Rory Uphold is the creative groove behind HelLA, a smart, witty web series about living on planet LA. A friend zapped me one of her videos, "Pretentious Hollywood." Two friends run into each other on the street and the small talk revolves around -- what else -- but a grocery list chock-full of busy. Volunteering at a downtown women's shelter, working with inner-city youth, organizing a 5K and taking in a disabled dog from a rescue shelter -- the actress' earnest delivery is dead-on, which is part of what makes the simple premise so funny and so sad. We all have people like this in our lives, and some of us ARE those people: knee-deep in the addiction to busy.
Busy has replaced the luxury car, the sprawling home or the designer handbag as the status symbol of the moment. Really, if you're not running car pool, cooking a dinner for your best gal pals, chairing the library renovation committee, keeping up with Pilates and building a school in Africa, then you're doing it wrong. At least that's what we tell ourselves and anyone else within earshot. The telling of the busyness, the exhausting mouth relay we sustain to reassure our self-importance is almost more important than the doing of the things that keep us so damn busy.

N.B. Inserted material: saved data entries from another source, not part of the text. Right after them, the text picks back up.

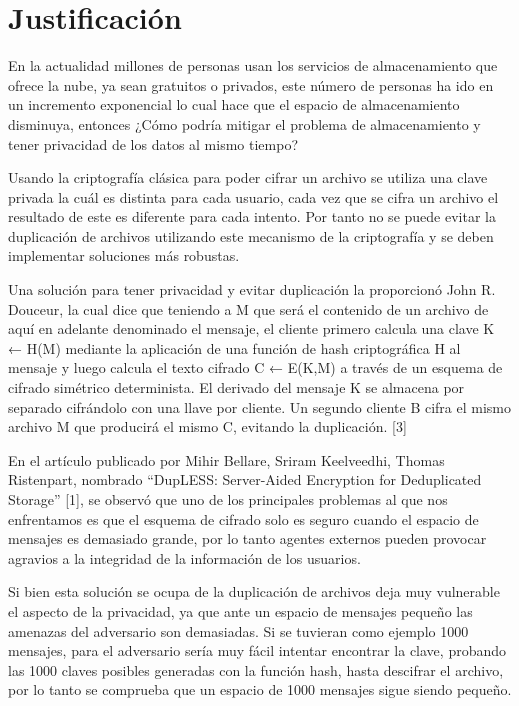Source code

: \section{Justificación}

En la actualidad millones de personas usan los servicios de almacenamiento que ofrece la nube, ya sean gratuitos o privados, este número de personas ha ido en un incremento exponencial lo cual hace que el espacio de almacenamiento disminuya, entonces ¿Cómo podría mitigar el problema de almacenamiento y tener privacidad de los datos al mismo tiempo?

Usando la criptografía clásica para poder cifrar un archivo se utiliza una clave privada la cuál es distinta para cada usuario, cada vez que se cifra un archivo el resultado de este es diferente para cada intento. Por tanto no se puede evitar la duplicación de archivos utilizando este mecanismo de la criptografía y se deben implementar soluciones más robustas.

Una solución para tener privacidad y evitar duplicación la proporcionó John R. Douceur, la cual dice que teniendo a M que será el contenido de un archivo de aquí en adelante denominado el mensaje, el cliente primero calcula una clave K ← H(M) mediante la aplicación de una función de hash criptográfica H al mensaje y luego calcula el texto cifrado C ← E(K,M) a través de un esquema de cifrado simétrico determinista. El derivado del mensaje K se almacena por separado cifrándolo con una llave por cliente. Un segundo cliente B cifra el mismo archivo M que producirá el mismo C, evitando la duplicación. [3]

En el artículo publicado por Mihir Bellare, Sriram Keelveedhi, Thomas Ristenpart, nombrado “DupLESS: Server-Aided Encryption for Deduplicated Storage” [1], se observó que uno de los principales problemas al que nos enfrentamos es que el esquema de cifrado solo es seguro cuando el espacio de mensajes es demasiado grande, por lo tanto agentes externos pueden provocar agravios a la integridad de la información de los usuarios.

Si bien esta solución se ocupa de la duplicación de archivos deja muy vulnerable el aspecto de la privacidad, ya que ante un espacio de mensajes pequeño las amenazas del adversario son demasiadas. Si se tuvieran como ejemplo 1000 mensajes, para el adversario sería muy fácil intentar encontrar la clave, probando las 1000 claves posibles generadas con la función hash, hasta descifrar el archivo, por lo tanto se comprueba que un espacio de 1000 mensajes sigue siendo pequeño.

After tumbling out of grad school, I landed a job at a small, private college teaching as well as acting as the assistant director for their new women's leadership center. Busy snuck up on me and latched itself onto my ankle, python-style. Fewer than a hundred emails in my inbox felt weird. One day, my brother asked, "Who do you have lunch with?" And I stared at him. "What do you mean?" I said. "No one. I'm too busy working and catching up on things to grab lunch with other people." Ick. Gross.

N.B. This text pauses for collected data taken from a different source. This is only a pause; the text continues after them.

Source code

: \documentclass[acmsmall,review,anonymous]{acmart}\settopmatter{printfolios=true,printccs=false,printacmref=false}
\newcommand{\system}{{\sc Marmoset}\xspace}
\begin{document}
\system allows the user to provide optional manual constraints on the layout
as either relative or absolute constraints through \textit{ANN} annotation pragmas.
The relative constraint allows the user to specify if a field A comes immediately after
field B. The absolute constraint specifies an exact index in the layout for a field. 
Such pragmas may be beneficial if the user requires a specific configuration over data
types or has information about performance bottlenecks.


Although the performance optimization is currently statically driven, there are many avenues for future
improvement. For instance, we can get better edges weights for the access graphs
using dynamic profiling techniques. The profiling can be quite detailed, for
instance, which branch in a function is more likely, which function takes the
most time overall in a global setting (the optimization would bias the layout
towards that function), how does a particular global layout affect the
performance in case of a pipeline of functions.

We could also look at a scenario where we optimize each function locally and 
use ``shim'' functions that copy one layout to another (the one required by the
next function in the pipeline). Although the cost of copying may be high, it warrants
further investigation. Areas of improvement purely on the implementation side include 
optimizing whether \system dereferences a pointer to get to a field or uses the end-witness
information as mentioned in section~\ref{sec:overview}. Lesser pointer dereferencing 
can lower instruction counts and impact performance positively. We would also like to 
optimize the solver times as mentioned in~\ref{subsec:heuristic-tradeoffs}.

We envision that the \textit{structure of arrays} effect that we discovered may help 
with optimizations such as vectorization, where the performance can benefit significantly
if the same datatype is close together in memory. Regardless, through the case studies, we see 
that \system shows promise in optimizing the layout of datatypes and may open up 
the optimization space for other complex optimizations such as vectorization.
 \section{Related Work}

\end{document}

Women are among the most ardent devotees to the culture of busy. The fourth or sixth wave feminism perks have finally kicked in with a resounding YES to having/doing/being it all ricocheting around America. Why not get credit for it? Science and socio-economics have gifted many middle-class, educated women with time and opportunity, but neither of these things are theirs to waste. Instead, the race is on to prove that you're worthy of this legacy, that you're not about to "lean out" any time soon, you couldn't possibly even if you wanted because, hey, way too busy.
There's no honor in busy, there's no reward; there's only kinesis eroding the now, pushing us further away from the shore of here. It's turned us into walking news tickers. Busy is the worst kind of drug, filling us with an inflated sense of ourselves, stealing moments from us because who has the time to sit on the back patio on a summer's evening doing nothing in particular but letting night creep in around you? What's wrong with you? Weak. Lame.
I'm as guilty as anyone else in feeling the pinch of pressure to, literally, keep up with the Joneses. I admit to rising to the bait of competition in tallying up my activities against someone else's life and work. I accepted this as the new normal. One day I was on the phone with a friend listening to her recite the litany of errands, responsibilities, tasks and obligations she had been fulfilling that day. I felt like I was drowning in the eddy of her busy wake. What no one tells you is that some of life's biggest revolutions unfold in quiet, dark pockets of ordinary moments. The desire to chime in with my own laundry list of stuff disappeared, vanishing into the ozone like a cartoon genie. Nope o'clock, I thought.
And so it was that I simply decided I was over busy. Yes, just like that, like waking up one day committed to vegetarianism, like finally getting algebra, like the moment you know you love your person. "No thank you, please," I said, cribbing the firm politeness of my 4-year-old nephew.
I refuse to feel guilty about the time I spend or how I spend it. I want to cradle time, not chase it away. I want to survey my day and think about what I did, not what got done. I won't apologize for doing nothing on any given evening. I won't be made to feel less than because of the way I invest or choose not to invest my energies. So, sorry busy, I'm out, and we are never getting back together.